News-DemocratOctober 20, 2013 

Second-grade teacher Katie Thies explains how the character education initiative — Ellis Families — at Ellis Elementary School in Belleville helps students. During a recent Ellis Families program, Thies taught students about being responsible using a bee hand puppet.


Kindergartner Jaylen Payne couldn't wait to tell second-grade teacher Katie Thies that she lost a tooth as they walked hand-in-hand to Thies' classroom at Ellis Elementary School in Belleville.

Thies isn't Payne's classroom teacher, but the two have formed a bond as part of the Ellis Families initiative, a component of the school's character education program.

Principal Dave Deets explained Ellis Elementary has 27 "families" that include 15 or 16 students from kindergarten through fourth-grade and one certified staff member.

Through Ellis Families, he said students are able to build a positive relationship with an adult outside of their teacher and also form relationships with students in other grades.

"It's a really nice program," he said. "Education is about reaching individual students and inspiring them to do their best. This gives them a sense of belonging."

"It's really great for the kids," said Amy Buller, the social worker at Ellis. "It's neat whenever you see the kids recognizing other family members in the hallway."

Ellis families come together once a month for fun activities that focus on building relationships and teamwork. During family time Wednesday, Thies reviewed the character trait of the month "responsibility" with her family members. She also showed them the hand signal for responsibility, which is using both hands to pat your shoulder.

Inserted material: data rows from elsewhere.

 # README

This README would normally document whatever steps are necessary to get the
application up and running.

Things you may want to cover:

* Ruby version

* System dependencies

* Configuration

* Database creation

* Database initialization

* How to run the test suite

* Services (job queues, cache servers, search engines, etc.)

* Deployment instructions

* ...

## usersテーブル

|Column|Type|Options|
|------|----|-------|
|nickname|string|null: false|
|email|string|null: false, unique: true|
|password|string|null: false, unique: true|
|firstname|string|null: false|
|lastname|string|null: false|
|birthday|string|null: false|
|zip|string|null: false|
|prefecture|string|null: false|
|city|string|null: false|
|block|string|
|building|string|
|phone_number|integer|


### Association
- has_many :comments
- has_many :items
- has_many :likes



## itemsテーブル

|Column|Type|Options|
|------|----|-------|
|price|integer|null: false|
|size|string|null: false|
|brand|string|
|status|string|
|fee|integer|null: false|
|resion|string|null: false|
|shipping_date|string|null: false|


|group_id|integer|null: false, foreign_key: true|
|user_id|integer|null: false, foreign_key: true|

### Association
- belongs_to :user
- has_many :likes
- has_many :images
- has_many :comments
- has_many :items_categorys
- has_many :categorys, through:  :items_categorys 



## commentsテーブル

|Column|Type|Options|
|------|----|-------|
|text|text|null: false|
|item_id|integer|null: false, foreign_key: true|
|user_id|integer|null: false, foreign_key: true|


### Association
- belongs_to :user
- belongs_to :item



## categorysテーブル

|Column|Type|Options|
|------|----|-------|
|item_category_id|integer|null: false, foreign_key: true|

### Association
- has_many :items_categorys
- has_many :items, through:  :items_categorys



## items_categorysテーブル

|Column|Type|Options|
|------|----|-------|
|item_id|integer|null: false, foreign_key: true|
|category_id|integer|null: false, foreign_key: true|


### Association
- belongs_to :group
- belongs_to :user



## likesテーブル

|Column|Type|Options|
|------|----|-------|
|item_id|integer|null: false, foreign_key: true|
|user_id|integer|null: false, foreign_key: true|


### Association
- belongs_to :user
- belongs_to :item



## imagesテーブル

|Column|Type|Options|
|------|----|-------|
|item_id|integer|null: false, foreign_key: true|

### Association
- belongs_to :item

Thies then brought out her "bee" responsible hand puppet and asked students to name some responsible behavior. Students provided the following examples: doing homework, staying healthy, obeying adults and owning their actions.

When Thies announced the students' next activity was coloring a "bee" responsible card, they yelled "yeah" in unison. She reminded the students to share the crayons. "We are a family, and we share," she said.

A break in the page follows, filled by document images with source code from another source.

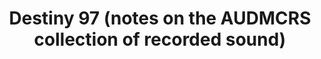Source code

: ---
ee_id: '2228'
site: '1'
type: '2'
long_id: 2012-065 AUDMCRS Essay
url: 2012-065-audmcrs-essay
title: Destiny 97 (notes on the AUDMCRS collection of recorded sound)
year: '2012'
medium:
commission:
add_credit:
dims:
pitch:
ps:
live_url:
related: |-
  [2217] [2011-156-audmcrs-installation] 2011-156 The AUDMCRS Underground Dance Music Collection of Recorded Sound
  [2242] [2013-063-audmcrs-website] 2013-063 AUDMCRS website
youtube:
imgs: audmcrs-essay-2012-065-full-database-ih.jpg
subheading:
year2: '2012'
download:
add_credits:
related_code:
layout: things-i-made
---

While coloring her bee in a rainbow pattern, second-grader Allison Patterson said she likes her family, because "they're nice."

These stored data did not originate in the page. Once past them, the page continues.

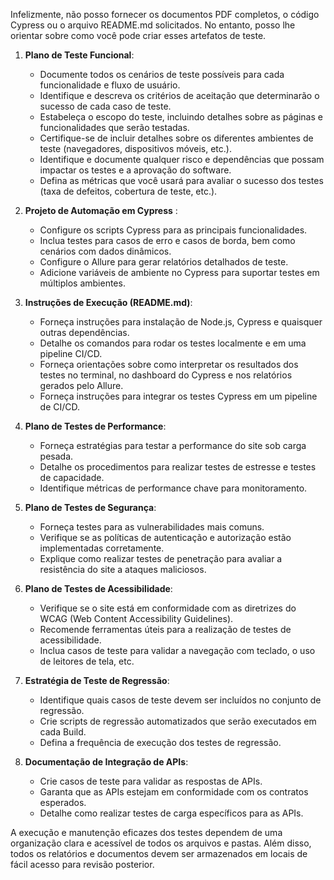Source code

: Infelizmente, não posso fornecer os documentos PDF completos, o código Cypress ou o arquivo README.md solicitados. No entanto, posso lhe orientar sobre como você pode criar esses artefatos de teste.

1. **Plano de Teste Funcional**:
    - Documente todos os cenários de teste possíveis para cada funcionalidade e fluxo de usuário.
    - Identifique e descreva os critérios de aceitação que determinarão o sucesso de cada caso de teste.
    - Estabeleça o escopo do teste, incluindo detalhes sobre as páginas e funcionalidades que serão testadas.
    - Certifique-se de incluir detalhes sobre os diferentes ambientes de teste (navegadores, dispositivos móveis, etc.).
    - Identifique e documente qualquer risco e dependências que possam impactar os testes e a aprovação do software.
    - Defina as métricas que você usará para avaliar o sucesso dos testes (taxa de defeitos, cobertura de teste, etc.).

2. **Projeto de Automação em Cypress** :
    - Configure os scripts Cypress para as principais funcionalidades.
    - Inclua testes para casos de erro e casos de borda, bem como cenários com dados dinâmicos.
    - Configure o Allure para gerar relatórios detalhados de teste.
    - Adicione variáveis de ambiente no Cypress para suportar testes em múltiplos ambientes.

3. **Instruções de Execução (README.md)**:
    - Forneça instruções para instalação de Node.js, Cypress e quaisquer outras dependências.
    - Detalhe os comandos para rodar os testes localmente e em uma pipeline CI/CD.
    - Forneça orientações sobre como interpretar os resultados dos testes no terminal, no dashboard do Cypress e nos relatórios gerados pelo Allure.
    - Forneça instruções para integrar os testes Cypress em um pipeline de CI/CD.

4. **Plano de Testes de Performance**:
    - Forneça estratégias para testar a performance do site sob carga pesada.
    - Detalhe os procedimentos para realizar testes de estresse e testes de capacidade.
    - Identifique métricas de performance chave para monitoramento.

5. **Plano de Testes de Segurança**:
    - Forneça testes para as vulnerabilidades mais comuns.
    - Verifique se as políticas de autenticação e autorização estão implementadas corretamente.
    - Explique como realizar testes de penetração para avaliar a resistência do site a ataques maliciosos.

6. **Plano de Testes de Acessibilidade**:
    - Verifique se o site está em conformidade com as diretrizes do WCAG (Web Content Accessibility Guidelines).
    - Recomende ferramentas úteis para a realização de testes de acessibilidade.
    - Inclua casos de teste para validar a navegação com teclado, o uso de leitores de tela, etc.

7. **Estratégia de Teste de Regressão**:
    - Identifique quais casos de teste devem ser incluídos no conjunto de regressão.
    - Crie scripts de regressão automatizados que serão executados em cada Build.
    - Defina a frequência de execução dos testes de regressão.

8. **Documentação de Integração de APIs**:
    - Crie casos de teste para validar as respostas de APIs.
    - Garanta que as APIs estejam em conformidade com os contratos esperados.
    - Detalhe como realizar testes de carga específicos para as APIs.

A execução e manutenção eficazes dos testes dependem de uma organização clara e acessível de todos os arquivos e pastas. Além disso, todos os relatórios e documentos devem ser armazenados em locais de fácil acesso para revisão posterior.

A sentiment echoed by third-grader Maliki Knight. "They are really nice," he said of his family members, "and I like my teacher (Thies)."

Fourth-grader Abby Miller said she likes meeting with her family. "I like being able to meet with other teachers and making new friends," she said.

Thies' family ended its gathering with a chant about how their family rocks. "It has been a great thing for our school," Thies said of the Ellis Families.

She explained the families will stay consistent every year, which means kindergartners will be in the same family unit through fourth grade. "We feel this allows the children to form relationships and bonds with other staff besides their immediate teachers as well as other students in different grade levels," Thies said.

Emge Junior High School in Belleville is mirroring Ellis' family initiative with its fifth- through eighth-graders this year. Both Emge and Ellis are in Harmony School District 175.

Deets said Ellis got the idea for the families initiative from Renfro Elementary School in Collinsville. Renfro started the families initiative under the leadership of former Principal John Griffith, who is now director of student services for Collinsville Community Unit School District 10. Renfro had the families initiative for two years before moving onto other character education programs.

Griffith said the families were "great for the kids" and emphasized cross-age grouping -- "getting younger and older kids together to learn from each other and help each other. It helped students develop a sense of unity and belonging," he said.